OnePoll conducted the Survey for Learn to Live on 2000 working American adults to get their opinions on mental health in relation to the workplace. Researchers found that more than half the participants would not ask for a day off from work to solve mental health issues.

According to the study, 57% of the participants believe that there’s still stigma around the mental health discussion. On the other hand, 60% believe that their superiors would judge if they asked to get time off work for mental health issues. As a whole, 54% believe that asking for time off work for mental health reasons is not a good idea.
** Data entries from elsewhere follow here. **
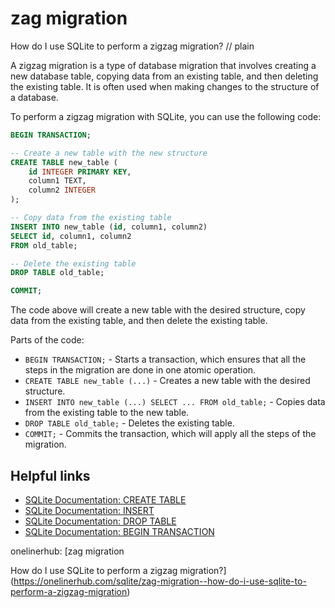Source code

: # zag migration

How do I use SQLite to perform a zigzag migration?
// plain

A zigzag migration is a type of database migration that involves creating a new database table, copying data from an existing table, and then deleting the existing table. It is often used when making changes to the structure of a database.

To perform a zigzag migration with SQLite, you can use the following code:

```sql
BEGIN TRANSACTION;

-- Create a new table with the new structure
CREATE TABLE new_table (
    id INTEGER PRIMARY KEY,
    column1 TEXT,
    column2 INTEGER
);

-- Copy data from the existing table
INSERT INTO new_table (id, column1, column2)
SELECT id, column1, column2
FROM old_table;

-- Delete the existing table
DROP TABLE old_table;

COMMIT;
```

The code above will create a new table with the desired structure, copy data from the existing table, and then delete the existing table.

Parts of the code:

- `BEGIN TRANSACTION;` - Starts a transaction, which ensures that all the steps in the migration are done in one atomic operation.
- `CREATE TABLE new_table (...)` - Creates a new table with the desired structure.
- `INSERT INTO new_table (...) SELECT ... FROM old_table;` - Copies data from the existing table to the new table.
- `DROP TABLE old_table;` - Deletes the existing table.
- `COMMIT;` - Commits the transaction, which will apply all the steps of the migration.

## Helpful links

- [SQLite Documentation: CREATE TABLE](https://sqlite.org/lang_createtable.html)
- [SQLite Documentation: INSERT](https://sqlite.org/lang_insert.html)
- [SQLite Documentation: DROP TABLE](https://sqlite.org/lang_droptable.html)
- [SQLite Documentation: BEGIN TRANSACTION](https://sqlite.org/lang_transaction.html)

onelinerhub: [zag migration

How do I use SQLite to perform a zigzag migration?](https://onelinerhub.com/sqlite/zag-migration--how-do-i-use-sqlite-to-perform-a-zigzag-migration)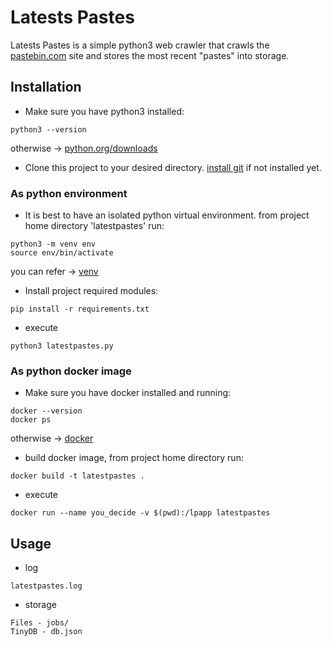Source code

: # Latests Pastes

Latests Pastes is a simple python3 web crawler that crawls the [pastebin.com](https://pastebin.com/) site and stores the most recent "pastes" into storage. 

## Installation

* Make sure you have python3 installed:
```
python3 --version
```
otherwise -> [python.org/downloads](https://www.python.org/downloads/)

* Clone this project to your desired directory.
[install git](https://git-scm.com/download) if not installed yet.
### As python environment

* It is best to have an isolated python virtual environment. from project home directory 'latestpastes' run:
```
python3 -m venv env
source env/bin/activate
```
you can refer -> [venv](https://realpython.com/python-virtual-environments-a-primer/)
* Install project required modules:
```
pip install -r requirements.txt
```
* execute
```
python3 latestpastes.py
```
### As python docker image

* Make sure you have docker installed and running:
```
docker --version
docker ps
```
otherwise  -> [docker](https://docs.docker.com/install/)

* build docker image, from project home directory run:
```
docker build -t latestpastes .
```
* execute
```
docker run --name you_decide -v $(pwd):/lpapp latestpastes
```
## Usage

* log
```
latestpastes.log
```
* storage
```
Files - jobs/
TinyDB - db.json
```




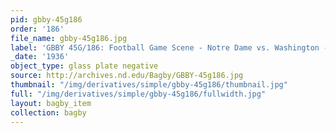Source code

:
 ```yaml
---
pid: gbby-45g186
order: '186'
file_name: gbby-45g186.jpg
label: 'GBBY 45G/186: Football Game Scene - Notre Dame vs. Washington - 1936'
_date: '1936'
object_type: glass plate negative
source: http://archives.nd.edu/Bagby/GBBY-45g186.jpg
thumbnail: "/img/derivatives/simple/gbby-45g186/thumbnail.jpg"
full: "/img/derivatives/simple/gbby-45g186/fullwidth.jpg"
layout: bagby_item
collection: bagby
---
```

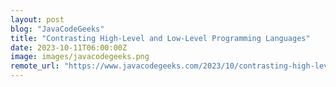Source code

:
 ```yaml
---
layout: post
blog: "JavaCodeGeeks"
title: "Contrasting High-Level and Low-Level Programming Languages"
date: 2023-10-11T06:00:00Z
image: images/javacodegeeks.png
remote_url: "https://www.javacodegeeks.com/2023/10/contrasting-high-level-and-low-level-programming-languages.html"
---
```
A notable 70% of the participants said they’d prefer to take a whole day off rather than a few hours and have to explain to their superiors why they had to take time off. Another 67% said that they prefer to keep the reasons for their time off vague and  tell their bosses that they have ‘an appointment.’ 

Fear of rejection

Over half the participants felt that their superiors would find them incompetent if they took time off for a mental health appointment. Participants with a salary were more in agreement with that statement(62%) as compared to the 48% of those with hourly pay.

In spite of the fear of criticism, 60% of the participants already take some form of mental health program. In addition, 55% admitted that they require more mental healthcare since the beginning of the pandemic.

Woefully, 48% of the participants cited high costs as a stumbling block in their pursuit of mental healthcare. More regrettably, 45% said stigma from their family and friends was also a hindrance.